Pictures at an exhibition by Modest Mussorgsky,orchestrated by Maurice Ravel as it was originally for piano, will conjure up all kinds of vivid paintings for you in a museum,
The Moldau by Bedrich Smetana,the great Czech composer, conjures up a great river flowing through the Czech countryside and finally ending up in Prague, the Ride of the Valkyries from the opera Die Walkure by Richard Wagner conjures up the Valkyries of Germanic myth riding their flying horses and gathering the bodies of slain warriors for Valhalla, Night on Bald Mountain by Modest Mussorgsky conjures up a witches sabbath at night and is really scary, 
Scheherezade by Nilolai Rimsky-Korsakov is an exotic four movement suite which conjures up 
the Arabian nights and Sinbad's voyage, etc.
The tone poems of Richard Strauss(no relation to Johann Strauss the waltz king) are also very colorful andf exiting.
Till Eulenspiegel's Merry Pranks is about a medieval prankster,a sort of grown up Bart Simpson who gets into all kinds of crazy misadventures, Death and Transfiguration describes the death struggles of a dying man and his release from suffering when the end comes, 
Don Quixote describes the misadventures of Cervante's crazy knight vividly, Ein Heldenleben is a kind of autobiographical work about the heroic life, and Also Sprach Zarathustra has much more than the famous opening used in the classic fil 2001 a Space Oddysey.
An Alpine symphony vividly describes what it's like to go mountain climbing in the Bavarian alps and even includes a torrential thunderstorm.
The Symphonie Fantastique by Hector Berlioz describes the weird and crazy nightmares of a lovesick young man after he takes an overdose of opium to forget his misery but doesn't die. 
These are just a few of the gret descriptive works written. Check classicstoday.com for recommended recordings and arkivmusic.com has the best selection of classical CDs and DVDs on the internet.


----------



## Ukko

superhorn said:


> These are just a few of the gret descriptive works written. Check classicstoday.com for recommended recordings and arkivmusic.com has the best selection of classical CDs and DVDs on the internet.
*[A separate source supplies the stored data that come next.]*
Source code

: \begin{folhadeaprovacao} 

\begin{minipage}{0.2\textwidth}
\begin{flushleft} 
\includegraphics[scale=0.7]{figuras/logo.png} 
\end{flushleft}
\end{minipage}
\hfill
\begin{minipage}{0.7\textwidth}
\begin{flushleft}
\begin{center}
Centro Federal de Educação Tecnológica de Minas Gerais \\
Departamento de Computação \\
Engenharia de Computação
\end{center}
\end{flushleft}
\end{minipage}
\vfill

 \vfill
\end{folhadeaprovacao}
Lots of excellent suggestions. You are on the ball, superhorn.

I do suggest looking for used CDs at Amazon. Fewer $$.


----------



## PicklePepperPiper

Video-game music, that means you would like something really thematic.
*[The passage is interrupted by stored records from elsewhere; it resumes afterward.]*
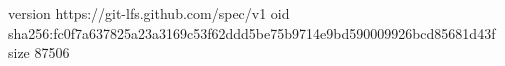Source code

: version https://git-lfs.github.com/spec/v1
oid sha256:fc0f7a637825a23a3169c53f62ddd5be75b9714e9bd590009926bcd85681d43f
size 87506

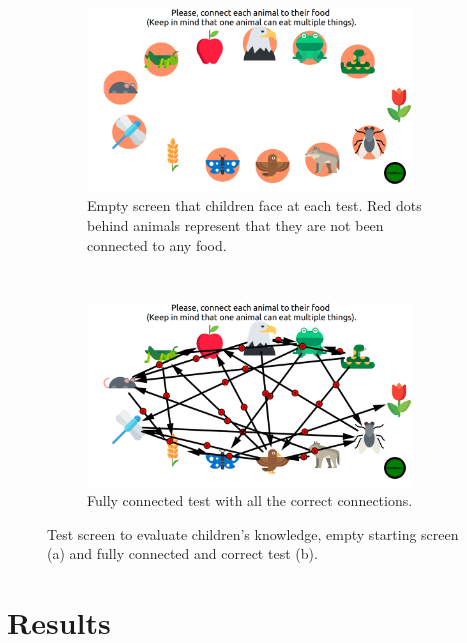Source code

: \begin{figure}[ht]
	\centering
	\begin{subfigure}[t]{0.5\textwidth}
		\centering
		\includegraphics[width=0.95\textwidth]{empty_graph.png}
		\captionsetup{width=.95\linewidth}
		\caption{Empty screen that children face at each test. Red dots behind animals represent that they are not been connected to any food.}
		\end{subfigure}%
		~ 
		\begin{subfigure}[t]{0.5\textwidth}
			\centering
			\includegraphics[width=0.95\textwidth]{full_graph.png}
			\captionsetup{width=.95\linewidth}
			\caption{Fully connected test with all the correct connections.}
			\end{subfigure}
			\caption{Test screen to evaluate children's knowledge, empty starting screen (a) and fully connected and correct test (b).}
			\label{fig:test}
			\end{figure}
			
\section{Results}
Sibelius has an excellent 1st Symphony, and even better (IMO) 2nd Symphony. 

The Finale of Tchaikovsky's 4th Symphony is perhaps not... the sweeping, epic orchestral score you're looking for but it certainly is something worth listening to.
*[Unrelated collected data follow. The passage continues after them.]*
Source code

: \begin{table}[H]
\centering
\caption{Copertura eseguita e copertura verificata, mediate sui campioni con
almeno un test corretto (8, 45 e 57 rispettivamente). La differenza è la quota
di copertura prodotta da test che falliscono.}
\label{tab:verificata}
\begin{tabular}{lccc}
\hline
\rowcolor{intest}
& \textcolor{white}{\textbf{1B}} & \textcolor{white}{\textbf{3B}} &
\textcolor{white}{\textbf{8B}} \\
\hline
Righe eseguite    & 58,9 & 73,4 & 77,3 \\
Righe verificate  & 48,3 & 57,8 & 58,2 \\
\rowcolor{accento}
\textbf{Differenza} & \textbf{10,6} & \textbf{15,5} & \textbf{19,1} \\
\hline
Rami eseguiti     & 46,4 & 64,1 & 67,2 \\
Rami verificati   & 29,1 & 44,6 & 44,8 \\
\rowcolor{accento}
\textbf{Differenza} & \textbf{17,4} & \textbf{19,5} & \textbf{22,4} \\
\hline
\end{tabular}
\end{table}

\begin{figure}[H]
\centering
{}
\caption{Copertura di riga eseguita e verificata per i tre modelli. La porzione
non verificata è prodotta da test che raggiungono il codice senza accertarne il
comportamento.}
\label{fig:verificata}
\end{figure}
Bartok's Concerto For Orchestra, especially the amazing last movement.

As has been mentioned before, Smetana's The Moldau from Ma Vlast. Also try the first movement, Vyshrad (eurgh, spelling that one always killed me).

Of course, you can't go wrong with Copeland's Fanfare for the Common Man. You would have heard it before, and quite rightly so!

-PPP


----------



## World Violist

PicklePepperPiper said:


> Sibelius has an excellent 1st Symphony, and even better (IMO) 2nd Symphony.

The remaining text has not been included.